Prensa > Tengo Derecho > Editorial 3 de septiembre de 2005

Arresto domiciliario para el represor Etchecolatz



Muchas veces, el Poder Judicial es difícil de entender. Es que, ante diferentes situaciones se resuelven cosas de manera tan desigual que uno se pregunta: ¿dónde está la famosa balanza?

Mientras quince personas permanecen detenidas por quemar la puerta de la Legislatura porteña el año pasado, a un empresario inescrupuloso acusado por 193 muertes en un boliche nocturno, le dan la excarcelación.

Mientras Romina Tejerina denuncia una violación que no se investiga, el presunto violador puede darse el lujo de denunciar al músico que le dedica una canción a la chica, condenada por la Vida y por la Justicia.

Mientras al cuádruple homicida Ricardo Barreda le niegan la prisión domiciliaria, esta semana tres jueces de la Cámara Federal de La Plata le otorgan el mismo beneficio al múltiple homicida, torturador y genocida Miguel Osvaldo Etchecolatz.

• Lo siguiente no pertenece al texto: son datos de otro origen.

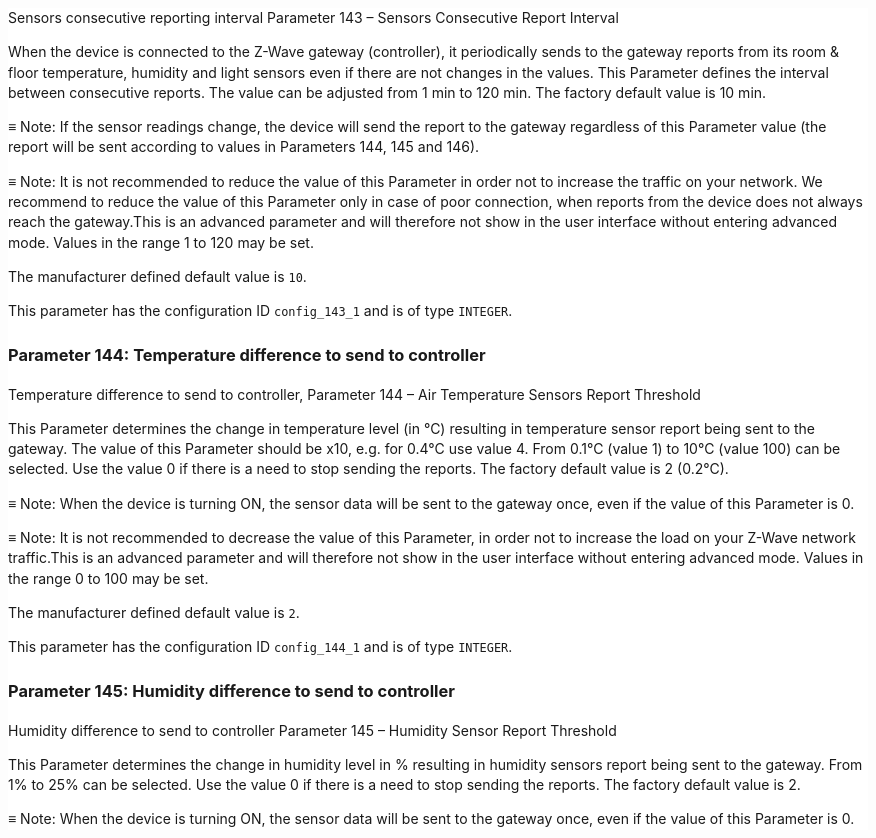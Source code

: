 Sensors consecutive reporting interval
Parameter 143 – Sensors Consecutive Report Interval

When the device is connected to the Z-Wave gateway (controller), it periodically sends to the gateway reports from its room & floor temperature, humidity and light sensors even if there are not changes in the values. This Parameter defines the interval between consecutive reports. The value can be adjusted from 1 min to 120 min. The factory default value is 10 min.

≡ Note: If the sensor readings change, the device will send the report to the gateway regardless of this Parameter value (the report will be sent according to values in Parameters 144, 145 and 146).

≡ Note: It is not recommended to reduce the value of this Parameter in order not to increase the traffic on your network. We recommend to reduce the value of this Parameter only in case of poor connection, when reports from the device does not always reach the gateway.This is an advanced parameter and will therefore not show in the user interface without entering advanced mode.
Values in the range 1 to 120 may be set.

The manufacturer defined default value is ```10```.

This parameter has the configuration ID ```config_143_1``` and is of type ```INTEGER```.


### Parameter 144: Temperature difference to send to controller

Temperature difference to send to controller,
Parameter 144 – Air Temperature Sensors Report Threshold

This Parameter determines the change in temperature level (in °C) resulting in temperature sensor report being sent to the gateway. The value of this Parameter should be x10, e.g. for 0.4°C use value 4. From 0.1°C (value 1) to 10°C (value 100) can be selected. Use the value 0 if there is a need to stop sending the reports. The factory default value is 2 (0.2°C).

≡ Note: When the device is turning ON, the sensor data will be sent to the gateway once, even if the value of this Parameter is 0.

≡ Note: It is not recommended to decrease the value of this Parameter, in order not to increase the load on your Z-Wave network traffic.This is an advanced parameter and will therefore not show in the user interface without entering advanced mode.
Values in the range 0 to 100 may be set.

The manufacturer defined default value is ```2```.

This parameter has the configuration ID ```config_144_1``` and is of type ```INTEGER```.


### Parameter 145: Humidity difference to send to controller

Humidity difference to send to controller
Parameter 145 – Humidity Sensor Report Threshold

This Parameter determines the change in humidity level in % resulting in humidity sensors report being sent to the gateway. From 1% to 25% can be selected. Use the value 0 if there is a need to stop sending the reports. The factory default value is 2.

≡ Note: When the device is turning ON, the sensor data will be sent to the gateway once, even if the value of this Parameter is 0.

Fue una decisión incomprensible, sino una maniobra destinada a dar un "mensaje", que sorprendió a más de uno: Etchecolatz, el condenado a 23 años de prisión, salía de la cárcel. El hombre con dos condenas en su contra y dos procesamientos por delitos graves.

Etchecolatz es un sujeto peligroso. Se dice que todavía conserva algo del poder que tenía en la época. Esto quiere decir que podría seguir dando instrucciones a sus ex subordinados y, algo absolutamente posible, obstruir las investigaciones de la Justicia.

Pero los jueces de la Cámara Federal Antonio Pacilio, Carlos Nogueira y Carlos Vallefín decidieron que, al tener 76 años, le correspondía la prisión domiciliaria. Así de simple. Y así de grave. Un hombre condenado, pero en su casa.

Para superar las desigualdades que indicábamos al comienzo de este editorial, la Justicia debe tener decisiones ecuánimes. Equilibradas.
Una democracia real, con garantías y con derechos cumplidos para todos, no se construye enviando mensajes contradictorios a la sociedad. Muchos jueces y fiscales deberían saberlo.